Parallel Optimisation and Implementation of a Real-Time Back Projection (BP) Algorithm for SAR Based on FPGA.

作者信息

Cao Yue, Guo Shuchen, Jiang Shuai, Zhou Xuan, Wang Xiaobei, Luo Yunhua, Yu Zhongjun, Zhang Zhimin, Deng Yunkai

机构信息

Aerospace Information Research Institute, Chinese Academy of Sciences, Beijing 100094, China.

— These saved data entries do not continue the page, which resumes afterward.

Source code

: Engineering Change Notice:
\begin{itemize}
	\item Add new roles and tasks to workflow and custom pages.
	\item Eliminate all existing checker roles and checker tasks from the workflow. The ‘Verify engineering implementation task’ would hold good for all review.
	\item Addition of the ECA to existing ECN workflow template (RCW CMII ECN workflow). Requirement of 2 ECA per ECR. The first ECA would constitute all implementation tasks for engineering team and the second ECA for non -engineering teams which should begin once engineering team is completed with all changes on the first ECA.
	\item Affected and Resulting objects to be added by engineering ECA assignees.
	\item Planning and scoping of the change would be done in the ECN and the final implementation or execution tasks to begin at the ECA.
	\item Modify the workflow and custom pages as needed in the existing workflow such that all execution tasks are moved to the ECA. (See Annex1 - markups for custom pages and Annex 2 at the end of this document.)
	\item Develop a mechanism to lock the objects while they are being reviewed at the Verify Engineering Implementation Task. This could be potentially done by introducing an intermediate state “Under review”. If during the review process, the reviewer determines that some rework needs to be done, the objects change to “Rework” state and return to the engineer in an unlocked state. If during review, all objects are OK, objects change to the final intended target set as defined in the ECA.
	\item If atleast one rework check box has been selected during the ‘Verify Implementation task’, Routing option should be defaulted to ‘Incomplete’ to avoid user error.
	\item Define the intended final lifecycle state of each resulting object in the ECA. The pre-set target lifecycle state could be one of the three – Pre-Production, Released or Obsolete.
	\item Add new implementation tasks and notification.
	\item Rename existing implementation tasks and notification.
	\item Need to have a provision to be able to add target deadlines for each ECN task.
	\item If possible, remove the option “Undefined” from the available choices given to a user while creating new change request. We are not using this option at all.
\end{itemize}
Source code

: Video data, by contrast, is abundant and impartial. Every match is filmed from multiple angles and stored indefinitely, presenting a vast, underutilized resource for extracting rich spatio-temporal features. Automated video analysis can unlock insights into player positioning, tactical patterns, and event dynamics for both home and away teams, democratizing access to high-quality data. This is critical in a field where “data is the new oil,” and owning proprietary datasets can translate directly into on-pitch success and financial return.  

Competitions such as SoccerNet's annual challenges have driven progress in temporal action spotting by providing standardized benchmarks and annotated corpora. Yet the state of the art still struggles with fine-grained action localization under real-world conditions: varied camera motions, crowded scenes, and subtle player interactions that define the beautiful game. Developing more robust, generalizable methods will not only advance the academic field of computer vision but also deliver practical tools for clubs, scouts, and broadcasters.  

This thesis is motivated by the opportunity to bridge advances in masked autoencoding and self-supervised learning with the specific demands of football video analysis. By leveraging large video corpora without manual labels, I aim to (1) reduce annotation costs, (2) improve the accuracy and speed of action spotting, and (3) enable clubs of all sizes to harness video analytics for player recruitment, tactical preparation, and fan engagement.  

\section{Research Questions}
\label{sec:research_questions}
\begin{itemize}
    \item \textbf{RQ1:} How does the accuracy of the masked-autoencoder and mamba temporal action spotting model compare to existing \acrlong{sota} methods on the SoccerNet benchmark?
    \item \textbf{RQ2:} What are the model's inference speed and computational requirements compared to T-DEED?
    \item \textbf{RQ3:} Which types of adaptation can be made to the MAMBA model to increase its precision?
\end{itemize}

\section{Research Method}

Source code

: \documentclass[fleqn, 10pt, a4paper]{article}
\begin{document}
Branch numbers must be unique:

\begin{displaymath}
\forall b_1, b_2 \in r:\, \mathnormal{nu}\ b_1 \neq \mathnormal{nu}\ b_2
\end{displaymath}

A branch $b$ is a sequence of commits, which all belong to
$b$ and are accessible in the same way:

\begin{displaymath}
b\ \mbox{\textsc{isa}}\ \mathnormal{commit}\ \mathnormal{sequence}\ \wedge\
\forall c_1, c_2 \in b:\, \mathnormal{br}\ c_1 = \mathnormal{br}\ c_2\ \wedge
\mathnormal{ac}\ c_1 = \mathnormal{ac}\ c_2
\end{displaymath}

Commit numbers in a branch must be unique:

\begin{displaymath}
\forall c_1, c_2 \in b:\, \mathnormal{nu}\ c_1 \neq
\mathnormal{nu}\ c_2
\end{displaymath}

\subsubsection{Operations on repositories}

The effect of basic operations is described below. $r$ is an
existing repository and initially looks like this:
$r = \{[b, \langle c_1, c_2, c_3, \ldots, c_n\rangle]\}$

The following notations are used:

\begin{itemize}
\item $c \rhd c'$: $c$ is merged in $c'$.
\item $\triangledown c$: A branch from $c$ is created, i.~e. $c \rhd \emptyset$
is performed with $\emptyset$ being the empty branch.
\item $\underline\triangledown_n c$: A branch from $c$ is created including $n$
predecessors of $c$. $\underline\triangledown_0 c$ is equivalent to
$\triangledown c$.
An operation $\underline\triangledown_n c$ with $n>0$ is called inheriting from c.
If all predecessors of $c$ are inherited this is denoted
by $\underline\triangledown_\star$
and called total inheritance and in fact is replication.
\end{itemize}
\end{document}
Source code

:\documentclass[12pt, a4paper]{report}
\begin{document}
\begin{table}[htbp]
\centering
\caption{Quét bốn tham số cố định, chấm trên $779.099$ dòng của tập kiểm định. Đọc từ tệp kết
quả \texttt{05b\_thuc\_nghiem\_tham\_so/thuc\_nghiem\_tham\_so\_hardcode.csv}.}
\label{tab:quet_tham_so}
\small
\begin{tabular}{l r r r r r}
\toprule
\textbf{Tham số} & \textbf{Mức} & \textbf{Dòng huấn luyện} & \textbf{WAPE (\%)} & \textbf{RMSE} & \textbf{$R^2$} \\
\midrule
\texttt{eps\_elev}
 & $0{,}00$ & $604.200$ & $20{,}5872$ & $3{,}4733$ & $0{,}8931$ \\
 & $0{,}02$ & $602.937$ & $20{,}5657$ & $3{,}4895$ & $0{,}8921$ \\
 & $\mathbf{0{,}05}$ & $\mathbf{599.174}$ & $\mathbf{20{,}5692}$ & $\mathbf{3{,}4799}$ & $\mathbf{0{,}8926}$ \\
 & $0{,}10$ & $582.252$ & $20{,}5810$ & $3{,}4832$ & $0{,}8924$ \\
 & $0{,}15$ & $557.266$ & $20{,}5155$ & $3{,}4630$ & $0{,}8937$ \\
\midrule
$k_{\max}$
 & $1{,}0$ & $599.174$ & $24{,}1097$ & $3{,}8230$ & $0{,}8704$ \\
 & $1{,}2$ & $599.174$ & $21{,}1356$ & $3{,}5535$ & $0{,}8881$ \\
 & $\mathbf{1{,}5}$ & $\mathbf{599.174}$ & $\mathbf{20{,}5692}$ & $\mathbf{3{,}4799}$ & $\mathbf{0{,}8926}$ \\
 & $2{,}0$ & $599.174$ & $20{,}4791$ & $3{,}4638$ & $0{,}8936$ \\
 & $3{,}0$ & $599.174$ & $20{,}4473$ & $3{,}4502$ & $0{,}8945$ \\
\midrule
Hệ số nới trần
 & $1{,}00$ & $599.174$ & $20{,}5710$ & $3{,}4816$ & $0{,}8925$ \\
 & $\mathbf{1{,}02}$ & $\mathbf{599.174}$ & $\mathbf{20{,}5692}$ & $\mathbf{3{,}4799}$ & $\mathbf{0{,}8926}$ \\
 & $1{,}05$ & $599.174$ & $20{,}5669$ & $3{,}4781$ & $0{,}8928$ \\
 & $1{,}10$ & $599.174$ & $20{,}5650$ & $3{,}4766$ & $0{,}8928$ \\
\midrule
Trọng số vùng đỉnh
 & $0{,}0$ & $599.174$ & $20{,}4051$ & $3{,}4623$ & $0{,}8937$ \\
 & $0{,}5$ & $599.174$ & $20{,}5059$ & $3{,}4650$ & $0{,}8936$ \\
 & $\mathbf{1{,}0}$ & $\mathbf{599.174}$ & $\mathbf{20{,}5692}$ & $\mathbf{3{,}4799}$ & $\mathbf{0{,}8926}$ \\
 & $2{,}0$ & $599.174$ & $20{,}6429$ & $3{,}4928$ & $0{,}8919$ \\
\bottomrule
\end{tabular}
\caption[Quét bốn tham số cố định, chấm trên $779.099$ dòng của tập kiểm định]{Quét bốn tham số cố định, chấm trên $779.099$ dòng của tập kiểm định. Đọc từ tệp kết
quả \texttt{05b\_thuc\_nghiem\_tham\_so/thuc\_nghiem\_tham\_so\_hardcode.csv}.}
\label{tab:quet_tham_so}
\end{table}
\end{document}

School of Electronic, Electrical and Communication Engineering, University of Chinese Academy of Sciences, Beijing 101408, China.

出版信息

Sensors (Basel). 2022 Mar 16;22(6):2292. doi: 10.3390/s22062292.

DOI:10.3390/s22062292
PMID:35336463
原文链接:https://pmc.ncbi.nlm.nih.gov/articles/PMC8950284/
Abstract

This study conducts an in-depth evaluation of imaging algorithms and software and hardware architectures to meet the capability requirements of real-time image acquisition systems, such as spaceborne and airborne synthetic aperture radar (SAR) systems. By analysing the principles and models of SAR imaging, this research creatively puts forward the fully parallel processing architecture for the back projection (BP) algorithm based on Field-Programmable Gate Array (FPGA). The processing time consumption has significant advantages compared with existing methods. This article describes the BP imaging algorithm, which stands out with its high processing accuracy and two-dimensional decoupling of distance and azimuth, and analyses the algorithmic flow, operation, and storage requirements. The algorithm is divided into five core operations: range pulse compression, upsampling, oblique distance calculation, data reading, and phase accumulation. The architecture and optimisation of the algorithm are presented, and the optimisation methods are described in detail from the perspective of algorithm flow, fixed-point operation, parallel processing, and distributed storage. Next, the maximum resource utilisation rate of the hardware platform in this study is found to be more than 80%, the system power consumption is 21.073 W, and the processing time efficiency is better than designs with other FPGA, DSP, GPU, and CPU. Finally, the correctness of the processing results is verified using actual data. The experimental results showed that 1.1 s were required to generate an image with a size of 900 × 900 pixels at a 200 MHz clock rate. This technology can solve the multi-mode, multi-resolution, and multi-geometry signal processing problems in an integrated manner, thus laying a foundation for the development of a new, high-performance, SAR system for real-time imaging processing.

摘要

本研究对成像算法以及软件和硬件架构进行了深入评估,以满足诸如星载和机载合成孔径雷达(SAR)系统等实时图像采集系统的性能要求。通过分析SAR成像的原理和模型,本研究创新性地提出了基于现场可编程门阵列(FPGA)的用于后向投影(BP)算法的全并行处理架构。与现有方法相比,其处理时间消耗具有显著优势。本文介绍了BP成像算法,该算法以其高处理精度以及距离和方位的二维解耦脱颖而出,并分析了算法流程、操作和存储要求。该算法分为五个核心操作:距离脉冲压缩、上采样、斜距计算、数据读取和相位积累。文中给出了该算法的架构和优化,并从算法流程、定点运算、并行处理和分布式存储的角度详细描述了优化方法。接下来,本研究发现硬件平台的最大资源利用率超过80%,系统功耗为21.073 W,处理时间效率优于其他采用FPGA、DSP、GPU和CPU的设计。最后,使用实际数据验证了处理结果的正确性。实验结果表明,在200 MHz时钟速率下生成一幅900×900像素大小的图像需要1.1 s。该技术能够以集成方式解决多模式、多分辨率和多几何信号处理问题,从而为开发新型高性能实时成像处理SAR系统奠定基础。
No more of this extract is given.